Bugün, 25 Nisan 2024 Perşembe

Hasan ÖZDEMİR


BAYIR BUCAK TÜRKMENLERİ


Belediye hoparlöründen yapılan duyuruları mutlaka dinlerim. Hele hele mesai bitimine yakın olanları ya da mesaiden sonra yapılanları daha da önemli olduğunu düşünerek anlamaya çalışırım.


Dün akşam üzeri yine bir duyuru vardı. ?Hava muhalefeti nedeniyle Bayır Bucak Türkmenlerine yapılacak olan yardımlar Cuma gününe ertelenmiştir.? Duymamıştım nasıl olacağını, nelerin, hangi malzemelerin yardım olarak verileceğini işitmemiştim doğrusu. Belediyeden bir yetkiliyi arayarak bilgi aldım. Ne kadar güzeldi duyduklarım. Yiyecek (Makarna, bulgur, pirinç, yağ, zeytin, peynir) çocuklar ve yetişkinler için giyecekler, temizlik malzemeleri İHH önderliğinde, Terme belediyesi aracılığıyla yardıma muhtaç olanlara gönderilecekmiş. Termelilerin en üst düzeyde bu yardıma katkı sağlayacaklarını inanıyorum.


Yardımlaşmak, paylaşmak ne güzel bir duygu? Hep söylerim, herkes kendi etrafındaki yardıma muhtaç olanlara kol kanat gerse Ülkemizde ve Dünyada aç ve yoksul kalmaz inanın.


Açlık, insanlar için dayanılması en güç durumlardan birisidir. Öteden beri atalarımızdan gelen ve gündelik yaşantımızda sık sık duyduğumuz ?Allah kimseyi açlıkla sınamasın.? Sözü, bu durumun en büyük kanıtıdır.

Açlığın çeşitli sebepleri olabilir; ancak şüphesiz ki en büyük neden savaş hali yoksulluk, yani fakirliktir. Ekonomik gücü yerinde olmayan fakir toplumlarda açlıkla boğuşan belki de milyonlarca kişi vardır. Biz normal insanların ayda yılda bir defa aç kalması, aslında açlık ile ifade edilmemesi gerekir. Ancak o durumda bile açlığın ne kadar zor olduğunu anlar, karnımız doyana kadar o çileyi çekeriz.


Peki, etrafımızda veya dünya genelinde olup bitenleri görüyor muyuz hiç? Afrika´da açlıktan mideleri sırtlarına yapışmış çocukları? Filistin´de açık cezaevinde yarı aç, yarı tok dolaşanları, ümide yolculuk adı altında Ege ve Akdeniz´de balıklara yem olan binlerce mülteciyi? İşte asıl açlık onların yaşadığıdır.
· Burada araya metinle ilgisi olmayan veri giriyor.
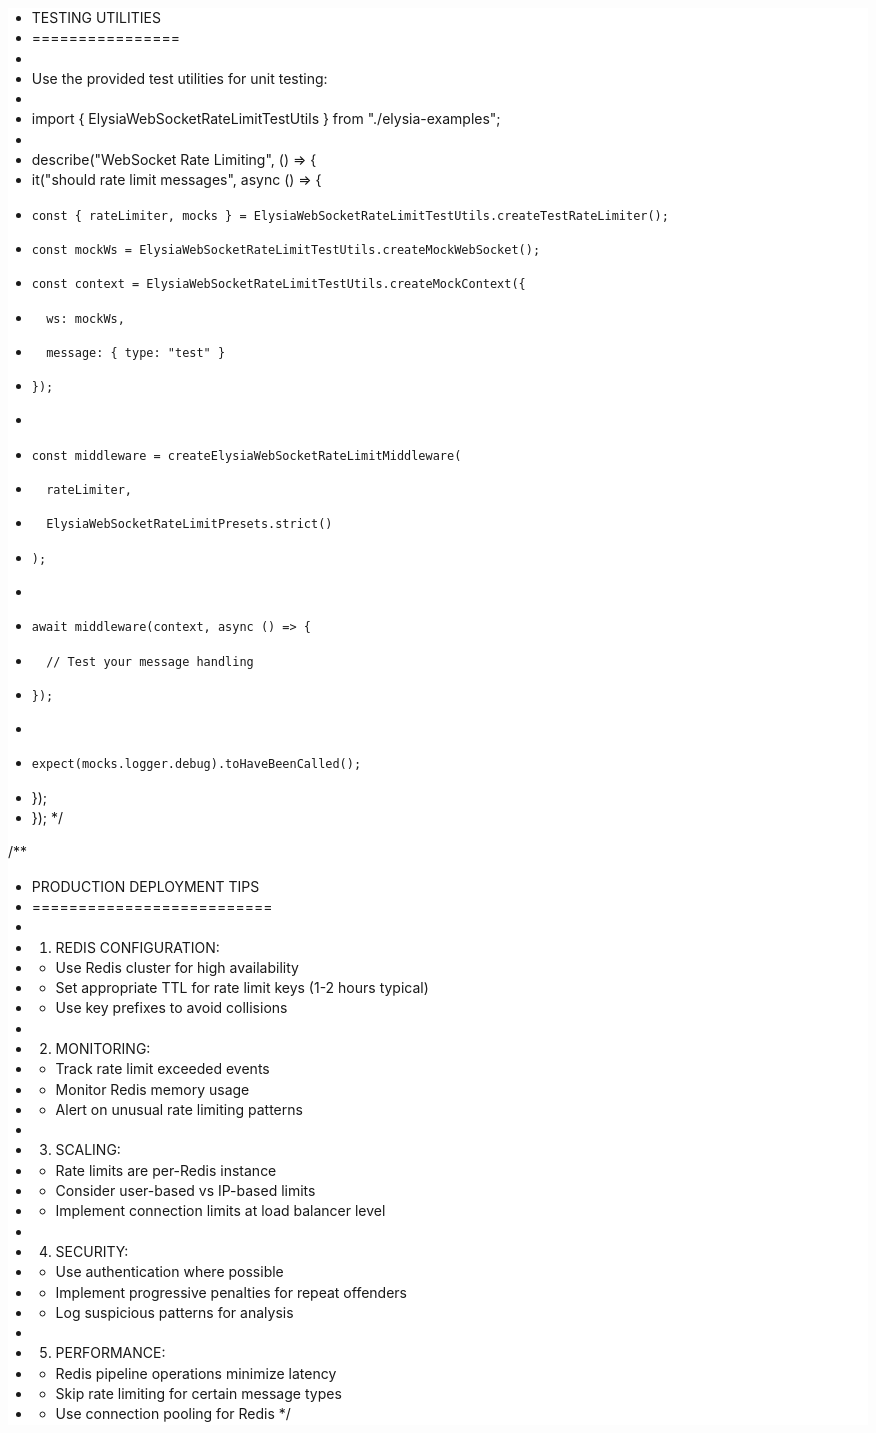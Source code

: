 - TESTING UTILITIES
- ================
-
- Use the provided test utilities for unit testing:
-
- import { ElysiaWebSocketRateLimitTestUtils } from "./elysia-examples";
-
- describe("WebSocket Rate Limiting", () => {
- it("should rate limit messages", async () => {
-     const { rateLimiter, mocks } = ElysiaWebSocketRateLimitTestUtils.createTestRateLimiter();
-     const mockWs = ElysiaWebSocketRateLimitTestUtils.createMockWebSocket();
-     const context = ElysiaWebSocketRateLimitTestUtils.createMockContext({
-       ws: mockWs,
-       message: { type: "test" }
-     });
-
-     const middleware = createElysiaWebSocketRateLimitMiddleware(
-       rateLimiter,
-       ElysiaWebSocketRateLimitPresets.strict()
-     );
-
-     await middleware(context, async () => {
-       // Test your message handling
-     });
-
-     expect(mocks.logger.debug).toHaveBeenCalled();
- });
- });
  \*/

/\*\*

- PRODUCTION DEPLOYMENT TIPS
- ==========================
-
- 1.  REDIS CONFIGURATION:
- - Use Redis cluster for high availability
- - Set appropriate TTL for rate limit keys (1-2 hours typical)
- - Use key prefixes to avoid collisions
-
- 2.  MONITORING:
- - Track rate limit exceeded events
- - Monitor Redis memory usage
- - Alert on unusual rate limiting patterns
-
- 3.  SCALING:
- - Rate limits are per-Redis instance
- - Consider user-based vs IP-based limits
- - Implement connection limits at load balancer level
-
- 4.  SECURITY:
- - Use authentication where possible
- - Implement progressive penalties for repeat offenders
- - Log suspicious patterns for analysis
-
- 5.  PERFORMANCE:
- - Redis pipeline operations minimize latency
- - Skip rate limiting for certain message types
- - Use connection pooling for Redis
    \*/
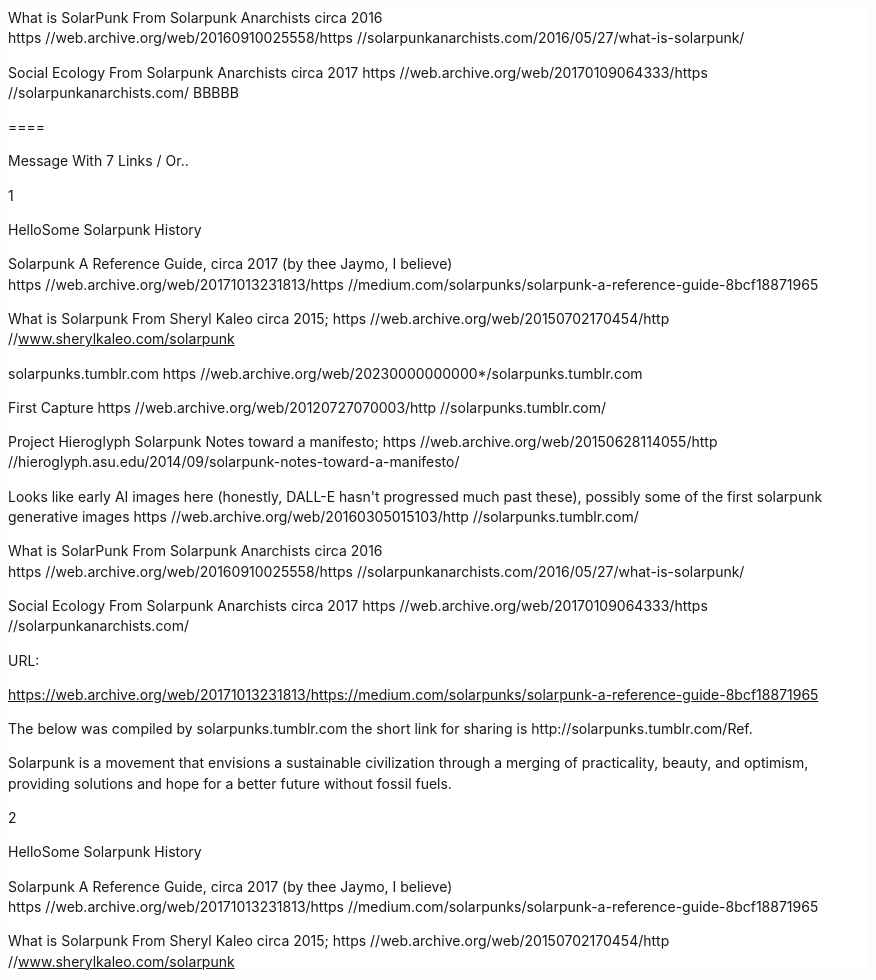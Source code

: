 What is SolarPunk  From Solarpunk Anarchists circa 2016  
https //web.archive.org/web/20160910025558/https //solarpunkanarchists.com/2016/05/27/what-is-solarpunk/

Social Ecology  From Solarpunk Anarchists circa 2017  https //web.archive.org/web/20170109064333/https //solarpunkanarchists.com/ BBBBB

====
<div class="metadata-title-header pt-3 pb-3 pl-2">Message  With 7 Links / Or..</div>    
<div class="human-content-container">  


<p>1</p>
<div style="font-family: var(--font-family-peak);">HelloSome Solarpunk History 

Solarpunk  A Reference Guide, circa 2017 (by thee Jaymo, I believe)  
https //web.archive.org/web/20171013231813/https //medium.com/solarpunks/solarpunk-a-reference-guide-8bcf18871965

What is Solarpunk  From Sheryl Kaleo circa 2015;
https //web.archive.org/web/20150702170454/http //www.sherylkaleo.com/solarpunk

solarpunks.tumblr.com
https //web.archive.org/web/20230000000000*/solarpunks.tumblr.com

First Capture  https //web.archive.org/web/20120727070003/http //solarpunks.tumblr.com/

Project Hieroglyph  Solarpunk  Notes toward a manifesto; https //web.archive.org/web/20150628114055/http //hieroglyph.asu.edu/2014/09/solarpunk-notes-toward-a-manifesto/

Looks like early AI images here (honestly, DALL-E hasn't progressed much past these), possibly some of the first solarpunk generative images  https //web.archive.org/web/20160305015103/http //solarpunks.tumblr.com/

What is SolarPunk  From Solarpunk Anarchists circa 2016  
https //web.archive.org/web/20160910025558/https //solarpunkanarchists.com/2016/05/27/what-is-solarpunk/

Social Ecology  From Solarpunk Anarchists circa 2017  https //web.archive.org/web/20170109064333/https //solarpunkanarchists.com/</div>

URL: <p>https://web.archive.org/web/20171013231813/https://medium.com/solarpunks/solarpunk-a-reference-guide-8bcf18871965</p>
<p>The below was compiled by solarpunks.tumblr.com the short link for sharing is http://solarpunks.tumblr.com/Ref.</p>  
<p>Solarpunk is a movement that envisions a sustainable civilization through a merging of practicality, beauty, and optimism, providing solutions and hope for a better future without fossil fuels.</p>

<p>2</p>
<div style="font-family: var(--font-family-peak);">HelloSome Solarpunk History 

Solarpunk  A Reference Guide, circa 2017 (by thee Jaymo, I believe)  
https //web.archive.org/web/20171013231813/https //medium.com/solarpunks/solarpunk-a-reference-guide-8bcf18871965

What is Solarpunk  From Sheryl Kaleo circa 2015;
https //web.archive.org/web/20150702170454/http //www.sherylkaleo.com/solarpunk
Bizlerin neredeyse sadece oruçlu iken veya nadiren yaşadığımız bu açlık duygusunu, milyonlarca insan her gün yaşıyor. Bizler elimizdekinin kıymetini bilmeyip, en kutsal yiyeceğimiz olan ekmeği bile onca israf ederken, açlık ve sefalet içinde yaşayan insanları düşünmüyoruz bile.
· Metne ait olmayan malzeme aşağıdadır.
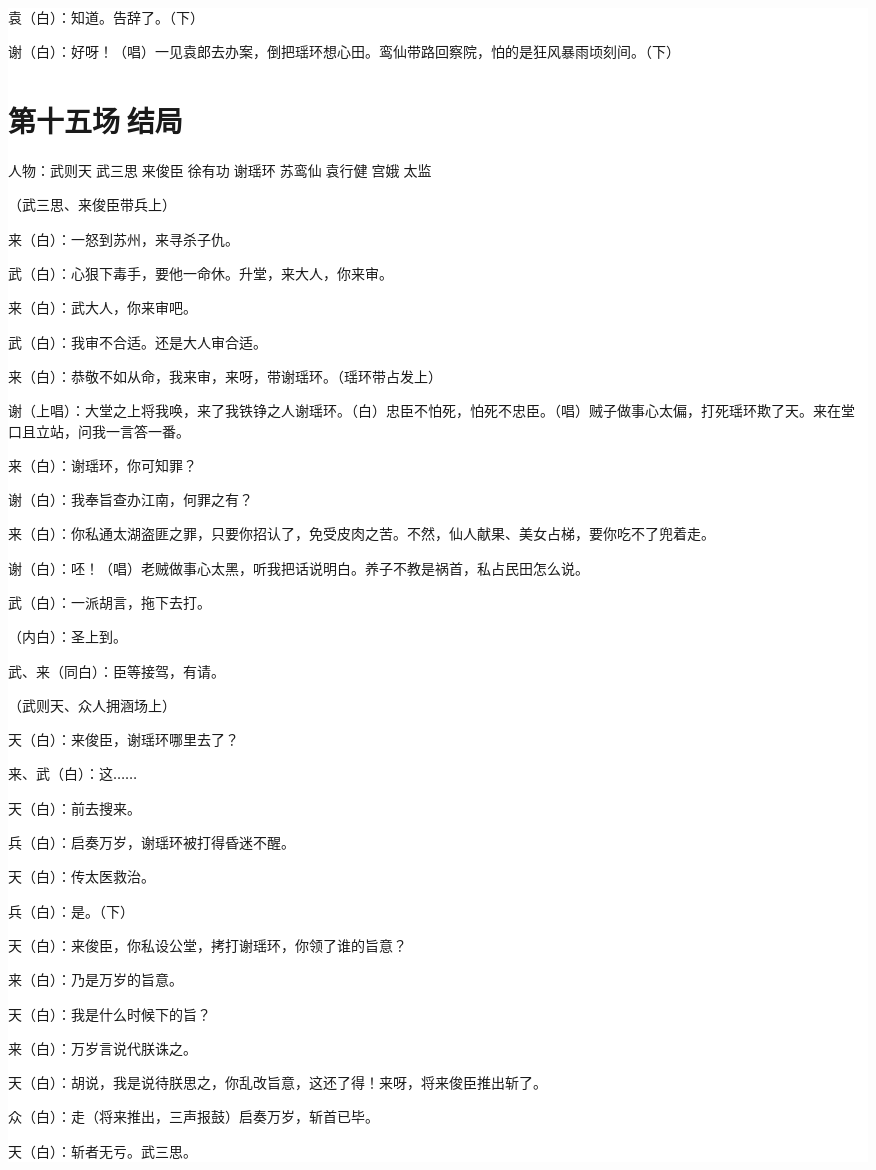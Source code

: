 袁（白）：知道。告辞了。（下）

谢（白）：好呀！（唱）一见袁郎去办案，倒把瑶环想心田。鸾仙带路回察院，怕的是狂风暴雨顷刻间。（下）

# 第十五场 结局

人物：武则天 武三思 来俊臣 徐有功 谢瑶环 苏鸾仙 袁行健 宫娥 太监

（武三思、来俊臣带兵上）

来（白）：一怒到苏州，来寻杀子仇。

武（白）：心狠下毒手，要他一命休。升堂，来大人，你来审。

来（白）：武大人，你来审吧。

武（白）：我审不合适。还是大人审合适。

来（白）：恭敬不如从命，我来审，来呀，带谢瑶环。（瑶环带占发上）

谢（上唱）：大堂之上将我唤，来了我铁铮之人谢瑶环。（白）忠臣不怕死，怕死不忠臣。（唱）贼子做事心太偏，打死瑶环欺了天。来在堂口且立站，问我一言答一番。

来（白）：谢瑶环，你可知罪？

谢（白）：我奉旨查办江南，何罪之有？

来（白）：你私通太湖盗匪之罪，只要你招认了，免受皮肉之苦。不然，仙人献果、美女占梯，要你吃不了兜着走。

谢（白）：呸！（唱）老贼做事心太黑，听我把话说明白。养子不教是祸首，私占民田怎么说。

武（白）：一派胡言，拖下去打。

（内白）：圣上到。

武、来（同白）：臣等接驾，有请。

（武则天、众人拥涵场上）

天（白）：来俊臣，谢瑶环哪里去了？

来、武（白）：这……

天（白）：前去搜来。

兵（白）：启奏万岁，谢瑶环被打得昏迷不醒。

天（白）：传太医救治。

兵（白）：是。（下）

天（白）：来俊臣，你私设公堂，拷打谢瑶环，你领了谁的旨意？

来（白）：乃是万岁的旨意。

天（白）：我是什么时候下的旨？

来（白）：万岁言说代朕诛之。

天（白）：胡说，我是说待朕思之，你乱改旨意，这还了得！来呀，将来俊臣推出斩了。

众（白）：走（将来推出，三声报鼓）启奏万岁，斩首已毕。

天（白）：斩者无亏。武三思。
´´Komşusu aç iken kendisi tok yatan bizden değildir.´´ Sözünün hiç mi ehemmiyeti yok bizim için? Komşu deyince aklımıza sadece evimizle bitişik hanelerde oturanlar mı gelmeli? Elbette hayır. Dinimiz diğer insanlara yardım etmeyi, paylaşmayı, israf etmemeyi emreder.

Atalarımızın da dediği gibi, Allah kimseyi açlıkla sınamasın, kimseye o açlık duygusunu yaşatmasın. İşte bunun için en büyük görev aslında bizlere düşüyor. İnsanlara yardım etmeli, sahip olduklarımızı onlarla da paylaşmalıyız.


Haydi Termeli kardeşim! Sen de evindeki giyecekleri kontrol et, elden geçir. İhtiyaç fazlası giyilebilecek her türlü kıyafetini ayrı ayrı paketleyip yolla. Yiyecek malzemelerini de aynı şekilde bu Cuma gününe kadar belediyeye getir.